Children of Rwanda: The Rwandan Genocide left 65,000 orphans and thousands of households headed by children. About 1.2 million people were killed in the space of 100 days.
millisphere (noun): A discrete region inhabited by roughly 1000th of the total world population. Around seven million people but anywhere between 3.5m and 14m will provide a lens to examine human geography.
Last month Rwanda's president, Paul Kagame, was sworn in as chairman of the African Union, so this week I talked with two women from Whanganui about their time in Rwanda.
The 1994 genocide, when 800,000 people were murdered by their machete-wielding neighbours, still keeps tourists and travellers away but, by all accounts, Rwanda is now one of the safer places to visit in Africa.
Landlocked high on the watershed between the Congo and the Nile, and with fertile soils, Rwanda is beautiful and the people humble, Pam and Anne, who went there to volunteer in an orphanage, told me.
It is also one of the most densely populated countries in Africa.
Apart from a handful of Muslim countries in the Middle East, the world's fastest-growing populations are in sub-Saharan Africa, and Rwanda's population is growing at 2.4 per cent each year, while 20 other African countries are growing faster, including Rwanda's neighbours Burundi, Democratic Republic of Congo (DRC), Tanzania and Uganda.

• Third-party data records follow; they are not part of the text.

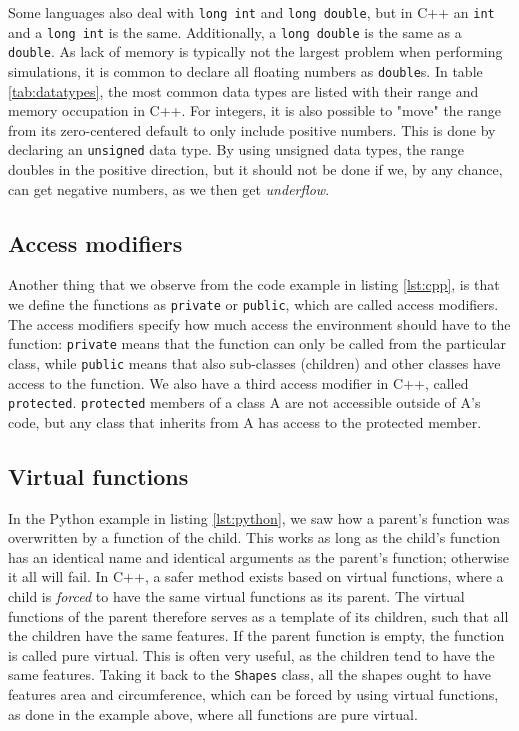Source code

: Some languages also deal with \texttt{long int} and \texttt{long double}, but in C++ an \texttt{int} and a \texttt{long int} is the same. Additionally, a \texttt{long double} is the same as a \texttt{double}. As lack of memory is typically not the largest problem when performing simulations, it is common to declare all floating numbers as \texttt{double}s. In table \eqref{tab:datatypes}, the most common data types are listed with their range and memory occupation in C++. For integers, it is also possible to "move" the range from its zero-centered default to only include positive numbers. This is done by declaring an \texttt{unsigned} data type. By using unsigned data types, the range doubles in the positive direction, but it should not be done if we, by any chance, can get negative numbers, as we then get \textit{underflow}.  

\subsection{Access modifiers}
Another thing that we observe from the code example in listing \eqref{lst:cpp}, is that we define the functions as \texttt{private} or \texttt{public}, which are called access modifiers. The access modifiers specify how much access the environment should have to the function: \texttt{private} means that the function can only be called from the particular class, while \texttt{public} means that also sub-classes (children) and other classes have access to the function. We also have a third access modifier in C++, called \texttt{protected}. \texttt{protected} members of a class A are not accessible outside of A's code, but any class that inherits from A has access to the protected member. 

\subsection{Virtual functions}
In the Python example in listing \eqref{lst:python}, we saw how a parent's function was overwritten by a function of the child. This works as long as the child's function has an identical name and identical arguments as the parent's function; otherwise it all will fail. In C++, a safer method exists based on virtual functions, where a child is \textit{forced} to have the same virtual functions as its parent. The virtual functions of the parent therefore serves as a template of its children, such that all the children have the same features. If the parent function is empty, the function is called pure virtual. This is often very useful, as the children tend to have the same features. Taking it back to the \texttt{Shapes} class, all the shapes ought to have features area and circumference, which can be forced by using virtual functions, as done in the example above, where all functions are pure virtual.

Rwanda (2015 population 11.2 million) is mostly Christian, with a small Muslim community. It is also divided into Hutu (86 per cent) and Tutsi (14 per cent). Conflict started with a Hutu revolution in 1959 when the Tutsi monarchy was deposed and 300,000 Tutsis were forced out of the country.
In 1994, a plane carrying the presidents of both Rwanda and Burundi was hit by a rocket shortly after leaving Kigali airport, followed by the assassination of the moderate Hutu prime minister. The army and bands of Hutu "Interahamwe" (those who attack together) then attacked Tutsis with whatever weapons they could lay their hands on.
Hutu extremists were thought to be responsible for the rocket attack but the Tutsi Rwandan Patriotic Front (RPF) and even Paul Kagame have not been ruled out. Kagame's RPF then took the capital, Kigali, and two million Hutus fled into the DRC — Anne's orphanage was near Lake Kivu on the border with the DRC.
In 1996, the Hutu/Tutsi conflict spilled over the border into the Congo (then known as Zaire) and another five million died in the DRC. Because of the huge number of genocide cases, the accused are tried in "Gacaca" courts, traditionally used for disputes between families.
Pam saw chain gangs dressed in different coloured overalls, depending on the crimes they had committed, maintaining Rwanda's roads — "I think the murderers wore pink overalls and lots of people had horrible machete scars," she said.
Pam also visited the Diane Fossey Research Centre in Karisoke, where the mountain gorillas live. "There are armed guards with the gorillas all the time to stop poachers." American TV host and comedienne Ellen DeGeneres has recently established a wildlife fund there.
Since the RDF takeover Rwanda has enjoyed economic stability and the Rwandan army punches well above its weight in the region. Kagame is "genuinely popular" although his enemies "tend to die".
Kagame's ambition is to make Rwanda "the Singapore of Africa", and the capital Kigali is sprouting high-rise office buildings and the county has the densest road network in the region, 20 per cent of it paved.
Landlines are insufficient but they are rolling out fibre optic cable and mobile phone ownership is growing rapidly. Along with its neighbours, Rwanda has agreed to phase out the import of second-hand clothing and shoes from the First World.
When tourists arrive any plastic bags are confiscated, Pam and Anne told me. Rwanda is a plastic bag-free country, there is no graffiti and the last Sunday of the month is a "rubbish pickup day".
Rwanda today is an oasis surrounded by ongoing conflicts and, as head of the African Union, Kagame faces many challenges.
"The temptation to link the entire conflict in Rwanda with overpopulation and competition for resources is irresistible," said NZ economist Gareth Morgan when he passed through on a motorbike. This goes for much of Africa today.
■ When Fred Frederikse is not building, he is a self-directed student of geography and traveller, and in his spare time he is the co-chair of the Whanganui Musicians' Club.